- **TO DO**: Make an exact copy of the records below. Include every line.

- **SUPPLIED RECORDS**:
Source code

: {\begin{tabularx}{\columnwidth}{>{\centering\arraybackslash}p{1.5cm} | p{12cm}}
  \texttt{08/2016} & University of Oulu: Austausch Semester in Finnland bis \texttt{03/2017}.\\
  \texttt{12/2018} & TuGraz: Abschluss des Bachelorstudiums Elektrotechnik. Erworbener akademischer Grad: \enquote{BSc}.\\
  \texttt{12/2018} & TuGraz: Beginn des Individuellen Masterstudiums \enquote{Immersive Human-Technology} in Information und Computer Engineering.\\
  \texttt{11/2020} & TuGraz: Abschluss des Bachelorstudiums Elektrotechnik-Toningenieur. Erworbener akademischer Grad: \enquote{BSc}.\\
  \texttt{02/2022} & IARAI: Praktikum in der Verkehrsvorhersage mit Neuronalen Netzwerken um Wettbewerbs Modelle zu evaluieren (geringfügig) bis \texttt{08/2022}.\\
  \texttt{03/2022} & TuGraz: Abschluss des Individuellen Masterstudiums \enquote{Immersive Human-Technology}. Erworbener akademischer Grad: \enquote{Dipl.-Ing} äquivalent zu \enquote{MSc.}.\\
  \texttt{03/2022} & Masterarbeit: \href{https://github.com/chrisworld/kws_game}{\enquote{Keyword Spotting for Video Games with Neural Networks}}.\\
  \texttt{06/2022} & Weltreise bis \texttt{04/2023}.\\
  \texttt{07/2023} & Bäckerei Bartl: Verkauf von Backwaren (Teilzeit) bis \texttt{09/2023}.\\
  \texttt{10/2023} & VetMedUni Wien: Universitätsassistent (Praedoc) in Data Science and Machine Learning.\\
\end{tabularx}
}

- **SOLUTION FOR THIS PROBLEM**:
Source code

: {\begin{tabularx}{\columnwidth}{>{\centering\arraybackslash}p{1.5cm} | p{12cm}}
  \texttt{08/2016} & University of Oulu: Austausch Semester in Finnland bis \texttt{03/2017}.\\
  \texttt{12/2018} & TuGraz: Abschluss des Bachelorstudiums Elektrotechnik. Erworbener akademischer Grad: \enquote{BSc}.\\
  \texttt{12/2018} & TuGraz: Beginn des Individuellen Masterstudiums \enquote{Immersive Human-Technology} in Information und Computer Engineering.\\
  \texttt{11/2020} & TuGraz: Abschluss des Bachelorstudiums Elektrotechnik-Toningenieur. Erworbener akademischer Grad: \enquote{BSc}.\\
  \texttt{02/2022} & IARAI: Praktikum in der Verkehrsvorhersage mit Neuronalen Netzwerken um Wettbewerbs Modelle zu evaluieren (geringfügig) bis \texttt{08/2022}.\\
  \texttt{03/2022} & TuGraz: Abschluss des Individuellen Masterstudiums \enquote{Immersive Human-Technology}. Erworbener akademischer Grad: \enquote{Dipl.-Ing} äquivalent zu \enquote{MSc.}.\\
  \texttt{03/2022} & Masterarbeit: \href{https://github.com/chrisworld/kws_game}{\enquote{Keyword Spotting for Video Games with Neural Networks}}.\\
  \texttt{06/2022} & Weltreise bis \texttt{04/2023}.\\
  \texttt{07/2023} & Bäckerei Bartl: Verkauf von Backwaren (Teilzeit) bis \texttt{09/2023}.\\
  \texttt{10/2023} & VetMedUni Wien: Universitätsassistent (Praedoc) in Data Science and Machine Learning.\\
\end{tabularx}
}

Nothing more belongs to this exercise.